** Opening SOURCE INFORMATION block **

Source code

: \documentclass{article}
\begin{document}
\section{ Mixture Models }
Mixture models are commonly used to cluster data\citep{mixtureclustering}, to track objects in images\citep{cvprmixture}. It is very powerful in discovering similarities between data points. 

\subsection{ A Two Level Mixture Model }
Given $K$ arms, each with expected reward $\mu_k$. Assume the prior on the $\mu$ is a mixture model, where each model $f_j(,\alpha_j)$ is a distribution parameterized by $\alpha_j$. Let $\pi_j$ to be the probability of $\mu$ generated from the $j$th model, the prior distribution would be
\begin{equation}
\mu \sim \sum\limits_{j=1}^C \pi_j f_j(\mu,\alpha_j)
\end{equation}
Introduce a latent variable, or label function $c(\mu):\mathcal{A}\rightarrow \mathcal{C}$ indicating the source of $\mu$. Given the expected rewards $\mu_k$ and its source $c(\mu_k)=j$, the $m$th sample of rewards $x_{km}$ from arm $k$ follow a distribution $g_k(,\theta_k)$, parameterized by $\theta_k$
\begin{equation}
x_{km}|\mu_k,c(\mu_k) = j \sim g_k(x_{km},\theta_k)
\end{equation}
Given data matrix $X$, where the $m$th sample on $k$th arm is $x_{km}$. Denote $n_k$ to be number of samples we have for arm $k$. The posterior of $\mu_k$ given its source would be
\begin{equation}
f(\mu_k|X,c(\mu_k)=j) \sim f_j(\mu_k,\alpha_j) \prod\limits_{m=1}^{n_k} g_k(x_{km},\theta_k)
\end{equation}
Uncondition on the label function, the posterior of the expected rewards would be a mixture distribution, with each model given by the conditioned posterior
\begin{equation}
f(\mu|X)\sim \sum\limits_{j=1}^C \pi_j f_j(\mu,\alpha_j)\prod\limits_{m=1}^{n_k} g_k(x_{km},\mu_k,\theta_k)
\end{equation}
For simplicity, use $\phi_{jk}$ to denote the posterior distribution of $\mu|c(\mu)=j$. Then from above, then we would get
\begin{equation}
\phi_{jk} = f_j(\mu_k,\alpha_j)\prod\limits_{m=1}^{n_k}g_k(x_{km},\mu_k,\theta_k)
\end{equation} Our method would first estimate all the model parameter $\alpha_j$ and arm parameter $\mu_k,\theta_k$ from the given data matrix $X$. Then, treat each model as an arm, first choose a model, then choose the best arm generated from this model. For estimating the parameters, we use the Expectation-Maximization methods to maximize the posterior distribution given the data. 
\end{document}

** Closing SOURCE INFORMATION block **
** Opening SOURCE INFORMATION block **

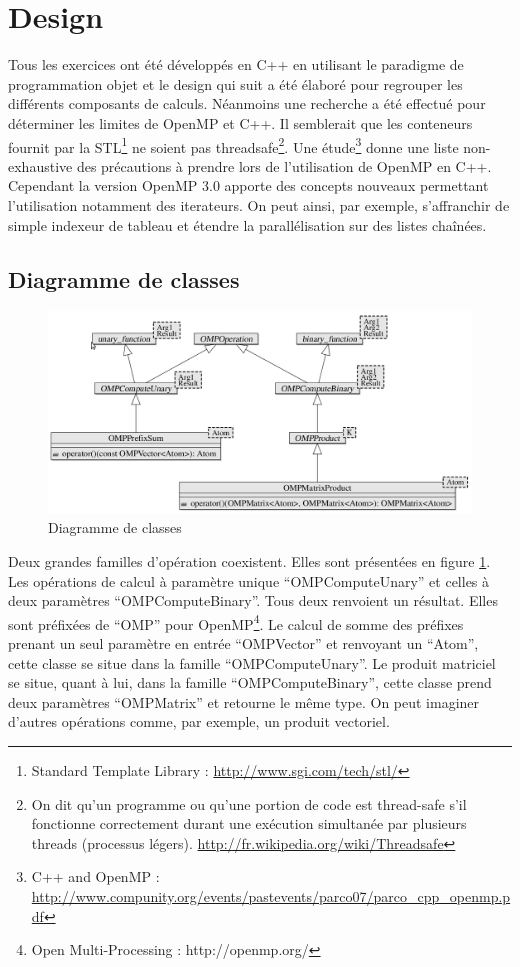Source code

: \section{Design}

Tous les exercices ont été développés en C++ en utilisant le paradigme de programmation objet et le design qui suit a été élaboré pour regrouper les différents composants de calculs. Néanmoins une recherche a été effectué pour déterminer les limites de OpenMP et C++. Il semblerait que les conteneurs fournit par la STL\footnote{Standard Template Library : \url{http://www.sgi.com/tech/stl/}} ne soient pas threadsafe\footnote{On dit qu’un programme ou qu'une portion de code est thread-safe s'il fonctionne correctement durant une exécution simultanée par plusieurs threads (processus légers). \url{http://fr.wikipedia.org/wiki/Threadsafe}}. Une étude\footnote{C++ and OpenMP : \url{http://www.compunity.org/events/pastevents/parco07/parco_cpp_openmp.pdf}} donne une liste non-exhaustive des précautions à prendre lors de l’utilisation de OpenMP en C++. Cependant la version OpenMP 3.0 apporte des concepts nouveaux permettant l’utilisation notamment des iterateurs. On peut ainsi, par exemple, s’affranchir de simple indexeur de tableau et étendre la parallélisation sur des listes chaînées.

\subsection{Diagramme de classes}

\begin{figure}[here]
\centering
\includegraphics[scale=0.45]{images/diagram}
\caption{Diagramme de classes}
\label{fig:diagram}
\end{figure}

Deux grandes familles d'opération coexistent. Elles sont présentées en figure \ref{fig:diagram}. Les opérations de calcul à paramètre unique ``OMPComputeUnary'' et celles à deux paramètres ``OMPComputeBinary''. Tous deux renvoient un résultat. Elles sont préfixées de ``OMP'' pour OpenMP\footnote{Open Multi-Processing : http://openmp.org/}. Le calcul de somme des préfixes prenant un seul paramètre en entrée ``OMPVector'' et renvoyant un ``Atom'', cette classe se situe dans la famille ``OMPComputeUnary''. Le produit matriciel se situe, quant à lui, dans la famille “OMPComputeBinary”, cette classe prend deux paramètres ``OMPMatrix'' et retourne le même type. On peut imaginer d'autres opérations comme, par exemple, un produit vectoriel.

** Closing SOURCE INFORMATION block **
** Opening SOURCE INFORMATION block **

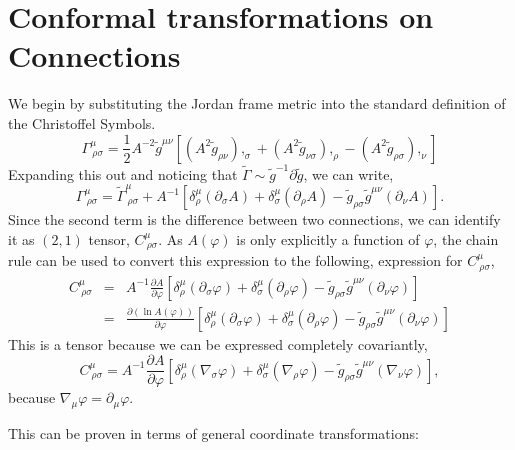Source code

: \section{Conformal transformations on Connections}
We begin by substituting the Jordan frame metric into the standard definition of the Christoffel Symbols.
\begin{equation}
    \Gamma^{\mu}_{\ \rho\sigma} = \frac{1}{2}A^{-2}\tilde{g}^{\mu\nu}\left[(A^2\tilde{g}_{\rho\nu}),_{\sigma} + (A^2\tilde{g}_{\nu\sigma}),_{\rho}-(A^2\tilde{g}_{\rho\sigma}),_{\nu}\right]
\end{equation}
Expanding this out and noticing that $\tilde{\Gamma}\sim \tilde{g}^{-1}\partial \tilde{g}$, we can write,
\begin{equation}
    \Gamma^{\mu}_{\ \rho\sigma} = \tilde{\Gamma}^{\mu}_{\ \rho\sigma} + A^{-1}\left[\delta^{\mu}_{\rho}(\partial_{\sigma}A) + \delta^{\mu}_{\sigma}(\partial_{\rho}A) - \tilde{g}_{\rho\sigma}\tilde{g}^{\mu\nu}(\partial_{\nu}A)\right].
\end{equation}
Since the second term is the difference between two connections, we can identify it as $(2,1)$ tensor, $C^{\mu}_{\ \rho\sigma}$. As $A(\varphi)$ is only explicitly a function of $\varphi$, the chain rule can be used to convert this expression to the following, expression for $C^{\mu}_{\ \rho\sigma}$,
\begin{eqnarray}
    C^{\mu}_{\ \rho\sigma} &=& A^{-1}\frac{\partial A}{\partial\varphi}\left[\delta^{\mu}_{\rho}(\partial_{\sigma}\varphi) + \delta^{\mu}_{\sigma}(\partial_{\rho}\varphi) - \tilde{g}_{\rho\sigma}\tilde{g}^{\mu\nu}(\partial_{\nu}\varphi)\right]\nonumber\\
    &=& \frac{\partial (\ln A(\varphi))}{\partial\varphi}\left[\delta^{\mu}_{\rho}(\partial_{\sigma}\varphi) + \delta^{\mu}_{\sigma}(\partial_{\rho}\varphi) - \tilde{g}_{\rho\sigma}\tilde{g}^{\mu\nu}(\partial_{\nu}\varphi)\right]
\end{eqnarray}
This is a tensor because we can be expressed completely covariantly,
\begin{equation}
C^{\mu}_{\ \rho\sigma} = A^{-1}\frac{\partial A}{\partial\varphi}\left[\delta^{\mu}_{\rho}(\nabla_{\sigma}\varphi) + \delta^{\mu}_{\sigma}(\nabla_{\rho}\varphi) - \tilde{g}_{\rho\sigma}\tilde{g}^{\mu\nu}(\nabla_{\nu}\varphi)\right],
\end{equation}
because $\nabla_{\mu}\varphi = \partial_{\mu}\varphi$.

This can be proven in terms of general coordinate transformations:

** Closing SOURCE INFORMATION block **

◆ EXERCISE ◆
Only lines with the word "function" are needed. Copy them from the preceding records.

◆ EXERCISE RESULT ◆
Introduce a latent variable, or label function $c(\mu):\mathcal{A}\rightarrow \mathcal{C}$ indicating the source of $\mu$. Given the expected rewards $\mu_k$ and its source $c(\mu_k)=j$, the $m$th sample of rewards $x_{km}$ from arm $k$ follow a distribution $g_k(,\theta_k)$, parameterized by $\theta_k$
Uncondition on the label function, the posterior of the expected rewards would be a mixture distribution, with each model given by the conditioned posterior
Since the second term is the difference between two connections, we can identify it as $(2,1)$ tensor, $C^{\mu}_{\ \rho\sigma}$. As $A(\varphi)$ is only explicitly a function of $\varphi$, the chain rule can be used to convert this expression to the following, expression for $C^{\mu}_{\ \rho\sigma}$,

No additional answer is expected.